Repeat every entry in full. Match each line exactly.
BEGIN Recorded data
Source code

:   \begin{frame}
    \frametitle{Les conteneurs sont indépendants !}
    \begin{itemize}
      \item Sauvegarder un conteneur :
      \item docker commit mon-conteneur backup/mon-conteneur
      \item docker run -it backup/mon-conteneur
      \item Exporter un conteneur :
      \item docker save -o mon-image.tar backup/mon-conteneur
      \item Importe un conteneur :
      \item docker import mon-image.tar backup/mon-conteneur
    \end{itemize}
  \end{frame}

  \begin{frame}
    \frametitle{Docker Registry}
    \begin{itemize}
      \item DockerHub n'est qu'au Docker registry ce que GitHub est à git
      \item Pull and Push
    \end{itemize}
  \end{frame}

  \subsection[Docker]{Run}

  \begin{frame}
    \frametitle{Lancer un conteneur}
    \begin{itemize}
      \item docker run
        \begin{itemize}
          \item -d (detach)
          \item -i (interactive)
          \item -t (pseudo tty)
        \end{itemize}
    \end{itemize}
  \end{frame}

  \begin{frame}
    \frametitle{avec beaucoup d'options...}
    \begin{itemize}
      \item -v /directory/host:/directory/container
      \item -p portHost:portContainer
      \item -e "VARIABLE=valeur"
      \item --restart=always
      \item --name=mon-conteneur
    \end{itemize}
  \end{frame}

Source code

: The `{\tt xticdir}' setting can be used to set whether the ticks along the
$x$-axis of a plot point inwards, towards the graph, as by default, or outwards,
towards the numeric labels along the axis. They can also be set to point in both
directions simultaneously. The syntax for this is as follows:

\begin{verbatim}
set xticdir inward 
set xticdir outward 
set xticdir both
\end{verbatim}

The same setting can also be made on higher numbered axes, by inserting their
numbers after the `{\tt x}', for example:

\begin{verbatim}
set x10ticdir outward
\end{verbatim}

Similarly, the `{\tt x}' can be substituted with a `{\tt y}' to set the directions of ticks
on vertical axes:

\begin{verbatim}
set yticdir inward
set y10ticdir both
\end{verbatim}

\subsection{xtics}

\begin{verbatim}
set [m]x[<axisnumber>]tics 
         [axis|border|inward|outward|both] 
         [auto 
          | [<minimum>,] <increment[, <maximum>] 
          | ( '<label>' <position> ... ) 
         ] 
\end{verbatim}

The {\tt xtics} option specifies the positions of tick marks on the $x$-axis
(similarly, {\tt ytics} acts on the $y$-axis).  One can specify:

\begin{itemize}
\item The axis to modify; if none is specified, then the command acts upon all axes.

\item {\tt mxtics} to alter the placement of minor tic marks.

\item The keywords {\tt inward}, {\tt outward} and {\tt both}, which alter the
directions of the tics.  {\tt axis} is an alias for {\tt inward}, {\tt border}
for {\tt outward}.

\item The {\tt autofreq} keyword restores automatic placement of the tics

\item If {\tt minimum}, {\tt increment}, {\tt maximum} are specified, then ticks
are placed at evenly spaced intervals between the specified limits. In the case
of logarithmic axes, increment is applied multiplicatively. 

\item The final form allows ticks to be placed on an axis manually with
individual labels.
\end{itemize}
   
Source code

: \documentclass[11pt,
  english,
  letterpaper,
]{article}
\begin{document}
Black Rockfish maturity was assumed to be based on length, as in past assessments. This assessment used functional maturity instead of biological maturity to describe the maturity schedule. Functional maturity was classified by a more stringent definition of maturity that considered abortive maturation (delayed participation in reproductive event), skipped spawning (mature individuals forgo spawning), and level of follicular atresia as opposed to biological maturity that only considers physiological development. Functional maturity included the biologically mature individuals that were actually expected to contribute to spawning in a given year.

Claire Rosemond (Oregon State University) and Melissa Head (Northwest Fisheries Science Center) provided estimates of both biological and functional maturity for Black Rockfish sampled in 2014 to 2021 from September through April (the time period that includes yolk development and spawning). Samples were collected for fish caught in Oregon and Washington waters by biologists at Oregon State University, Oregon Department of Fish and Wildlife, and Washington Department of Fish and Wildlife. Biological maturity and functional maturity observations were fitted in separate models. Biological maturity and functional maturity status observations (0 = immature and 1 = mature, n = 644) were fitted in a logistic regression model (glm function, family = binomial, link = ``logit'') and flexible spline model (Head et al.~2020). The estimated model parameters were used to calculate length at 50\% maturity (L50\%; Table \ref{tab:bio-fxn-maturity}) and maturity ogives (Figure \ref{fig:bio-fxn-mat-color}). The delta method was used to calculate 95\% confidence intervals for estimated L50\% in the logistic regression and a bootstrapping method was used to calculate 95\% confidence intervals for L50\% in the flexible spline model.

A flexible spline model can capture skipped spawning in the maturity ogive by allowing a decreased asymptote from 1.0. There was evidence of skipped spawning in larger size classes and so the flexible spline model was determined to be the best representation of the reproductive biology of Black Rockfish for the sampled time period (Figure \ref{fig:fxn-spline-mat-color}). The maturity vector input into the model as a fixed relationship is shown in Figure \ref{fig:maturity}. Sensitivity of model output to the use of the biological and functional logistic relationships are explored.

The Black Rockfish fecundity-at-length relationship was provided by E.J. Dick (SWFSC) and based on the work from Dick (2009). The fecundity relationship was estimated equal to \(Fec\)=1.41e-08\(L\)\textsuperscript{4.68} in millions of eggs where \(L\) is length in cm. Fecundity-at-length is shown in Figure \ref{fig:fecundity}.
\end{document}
END Recorded data
• Result of the exercise:
Source code

:   \begin{frame}
    \frametitle{Les conteneurs sont indépendants !}
    \begin{itemize}
      \item Sauvegarder un conteneur :
      \item docker commit mon-conteneur backup/mon-conteneur
      \item docker run -it backup/mon-conteneur
      \item Exporter un conteneur :
      \item docker save -o mon-image.tar backup/mon-conteneur
      \item Importe un conteneur :
      \item docker import mon-image.tar backup/mon-conteneur
    \end{itemize}
  \end{frame}

  \begin{frame}
    \frametitle{Docker Registry}
    \begin{itemize}
      \item DockerHub n'est qu'au Docker registry ce que GitHub est à git
      \item Pull and Push
    \end{itemize}
  \end{frame}

  \subsection[Docker]{Run}

  \begin{frame}
    \frametitle{Lancer un conteneur}
    \begin{itemize}
      \item docker run
        \begin{itemize}
          \item -d (detach)
          \item -i (interactive)
          \item -t (pseudo tty)
        \end{itemize}
    \end{itemize}
  \end{frame}

  \begin{frame}
    \frametitle{avec beaucoup d'options...}
    \begin{itemize}
      \item -v /directory/host:/directory/container
      \item -p portHost:portContainer
      \item -e "VARIABLE=valeur"
      \item --restart=always
      \item --name=mon-conteneur
    \end{itemize}
  \end{frame}

Source code

: The `{\tt xticdir}' setting can be used to set whether the ticks along the
$x$-axis of a plot point inwards, towards the graph, as by default, or outwards,
towards the numeric labels along the axis. They can also be set to point in both
directions simultaneously. The syntax for this is as follows:

\begin{verbatim}
set xticdir inward 
set xticdir outward 
set xticdir both
\end{verbatim}

The same setting can also be made on higher numbered axes, by inserting their
numbers after the `{\tt x}', for example:

\begin{verbatim}
set x10ticdir outward
\end{verbatim}

Similarly, the `{\tt x}' can be substituted with a `{\tt y}' to set the directions of ticks
on vertical axes:

\begin{verbatim}
set yticdir inward
set y10ticdir both
\end{verbatim}

\subsection{xtics}

\begin{verbatim}
set [m]x[<axisnumber>]tics 
         [axis|border|inward|outward|both] 
         [auto 
          | [<minimum>,] <increment[, <maximum>] 
          | ( '<label>' <position> ... ) 
         ] 
\end{verbatim}

The {\tt xtics} option specifies the positions of tick marks on the $x$-axis
(similarly, {\tt ytics} acts on the $y$-axis).  One can specify:

\begin{itemize}
\item The axis to modify; if none is specified, then the command acts upon all axes.

\item {\tt mxtics} to alter the placement of minor tic marks.

\item The keywords {\tt inward}, {\tt outward} and {\tt both}, which alter the
directions of the tics.  {\tt axis} is an alias for {\tt inward}, {\tt border}
for {\tt outward}.

\item The {\tt autofreq} keyword restores automatic placement of the tics

\item If {\tt minimum}, {\tt increment}, {\tt maximum} are specified, then ticks
are placed at evenly spaced intervals between the specified limits. In the case
of logarithmic axes, increment is applied multiplicatively. 

\item The final form allows ticks to be placed on an axis manually with
individual labels.
\end{itemize}
   
Source code

: \documentclass[11pt,
  english,
  letterpaper,
]{article}
\begin{document}
Black Rockfish maturity was assumed to be based on length, as in past assessments. This assessment used functional maturity instead of biological maturity to describe the maturity schedule. Functional maturity was classified by a more stringent definition of maturity that considered abortive maturation (delayed participation in reproductive event), skipped spawning (mature individuals forgo spawning), and level of follicular atresia as opposed to biological maturity that only considers physiological development. Functional maturity included the biologically mature individuals that were actually expected to contribute to spawning in a given year.

Claire Rosemond (Oregon State University) and Melissa Head (Northwest Fisheries Science Center) provided estimates of both biological and functional maturity for Black Rockfish sampled in 2014 to 2021 from September through April (the time period that includes yolk development and spawning). Samples were collected for fish caught in Oregon and Washington waters by biologists at Oregon State University, Oregon Department of Fish and Wildlife, and Washington Department of Fish and Wildlife. Biological maturity and functional maturity observations were fitted in separate models. Biological maturity and functional maturity status observations (0 = immature and 1 = mature, n = 644) were fitted in a logistic regression model (glm function, family = binomial, link = ``logit'') and flexible spline model (Head et al.~2020). The estimated model parameters were used to calculate length at 50\% maturity (L50\%; Table \ref{tab:bio-fxn-maturity}) and maturity ogives (Figure \ref{fig:bio-fxn-mat-color}). The delta method was used to calculate 95\% confidence intervals for estimated L50\% in the logistic regression and a bootstrapping method was used to calculate 95\% confidence intervals for L50\% in the flexible spline model.

A flexible spline model can capture skipped spawning in the maturity ogive by allowing a decreased asymptote from 1.0. There was evidence of skipped spawning in larger size classes and so the flexible spline model was determined to be the best representation of the reproductive biology of Black Rockfish for the sampled time period (Figure \ref{fig:fxn-spline-mat-color}). The maturity vector input into the model as a fixed relationship is shown in Figure \ref{fig:maturity}. Sensitivity of model output to the use of the biological and functional logistic relationships are explored.

The Black Rockfish fecundity-at-length relationship was provided by E.J. Dick (SWFSC) and based on the work from Dick (2009). The fecundity relationship was estimated equal to \(Fec\)=1.41e-08\(L\)\textsuperscript{4.68} in millions of eggs where \(L\) is length in cm. Fecundity-at-length is shown in Figure \ref{fig:fecundity}.
\end{document}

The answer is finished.